Savoring history, culture through culinary tours
For some people, food is about more than just taste. It is about history, philosophy and culture waiting to be discovered.
Joining a culinary tour is an interesting way to learn more about the stories behind the foods we enjoy. Kelana Rasa, for example, is a gastronomy tour organizer that explores local and international foods. Established in 2011, it has visited several regions in Indonesia including South Sulawesi, West Sumatra and Maluku. “Our purpose is simple; we want Indonesians to love our archipelago’s gastronomy that is less well-known,” said founder Arie Parikesit.
During the tour, Kelana Rasa provides more than simply food tasting for its participants, who are mostly members of traveling and culinary communities. “Aside from tasting [the food], they said they also learned about many new things, such as the ingredients, local cooking methods, eating habits and new spectrums of flavor,” he said.

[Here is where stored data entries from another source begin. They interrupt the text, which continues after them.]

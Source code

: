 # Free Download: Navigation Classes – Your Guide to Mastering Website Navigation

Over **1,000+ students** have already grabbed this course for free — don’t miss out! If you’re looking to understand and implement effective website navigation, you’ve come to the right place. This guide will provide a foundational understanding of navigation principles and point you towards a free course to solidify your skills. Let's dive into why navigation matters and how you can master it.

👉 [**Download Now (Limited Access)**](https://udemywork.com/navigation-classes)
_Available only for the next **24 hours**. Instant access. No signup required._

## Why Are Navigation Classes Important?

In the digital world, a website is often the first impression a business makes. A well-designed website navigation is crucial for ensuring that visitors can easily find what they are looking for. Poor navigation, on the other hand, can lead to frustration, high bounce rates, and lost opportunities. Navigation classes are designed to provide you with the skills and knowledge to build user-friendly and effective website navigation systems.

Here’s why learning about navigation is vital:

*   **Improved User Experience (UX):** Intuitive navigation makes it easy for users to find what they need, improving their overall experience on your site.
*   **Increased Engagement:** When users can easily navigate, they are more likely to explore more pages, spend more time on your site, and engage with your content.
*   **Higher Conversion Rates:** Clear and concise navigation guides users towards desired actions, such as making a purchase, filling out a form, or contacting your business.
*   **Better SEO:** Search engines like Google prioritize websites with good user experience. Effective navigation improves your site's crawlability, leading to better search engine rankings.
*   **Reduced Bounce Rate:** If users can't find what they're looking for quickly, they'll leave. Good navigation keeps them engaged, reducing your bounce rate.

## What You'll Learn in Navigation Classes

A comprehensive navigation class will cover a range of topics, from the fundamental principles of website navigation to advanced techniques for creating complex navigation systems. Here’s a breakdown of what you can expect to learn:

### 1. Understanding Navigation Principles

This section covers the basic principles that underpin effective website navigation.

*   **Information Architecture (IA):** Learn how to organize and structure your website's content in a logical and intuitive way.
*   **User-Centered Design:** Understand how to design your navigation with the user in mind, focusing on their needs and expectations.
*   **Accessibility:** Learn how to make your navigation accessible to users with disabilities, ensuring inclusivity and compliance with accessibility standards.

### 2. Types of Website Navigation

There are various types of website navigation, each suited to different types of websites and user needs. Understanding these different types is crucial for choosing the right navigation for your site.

During a trip to Minangkabau in West Sumatra, for example, participants learned how to make rendang (beef simmered in spices and coconut milk), while in Bangka they visited a forest known for its unique kulat pelawan mushroom, which can be made into the traditional lempah kulat pelawan (mushroom stew).
Prior to creating new trips, Arie explores destinations to decide whether they are unique enough to be included on a culinary tour. “It includes the availability of local food as well as additional value, such as souvenirs, cooking classes and other factors,” he said.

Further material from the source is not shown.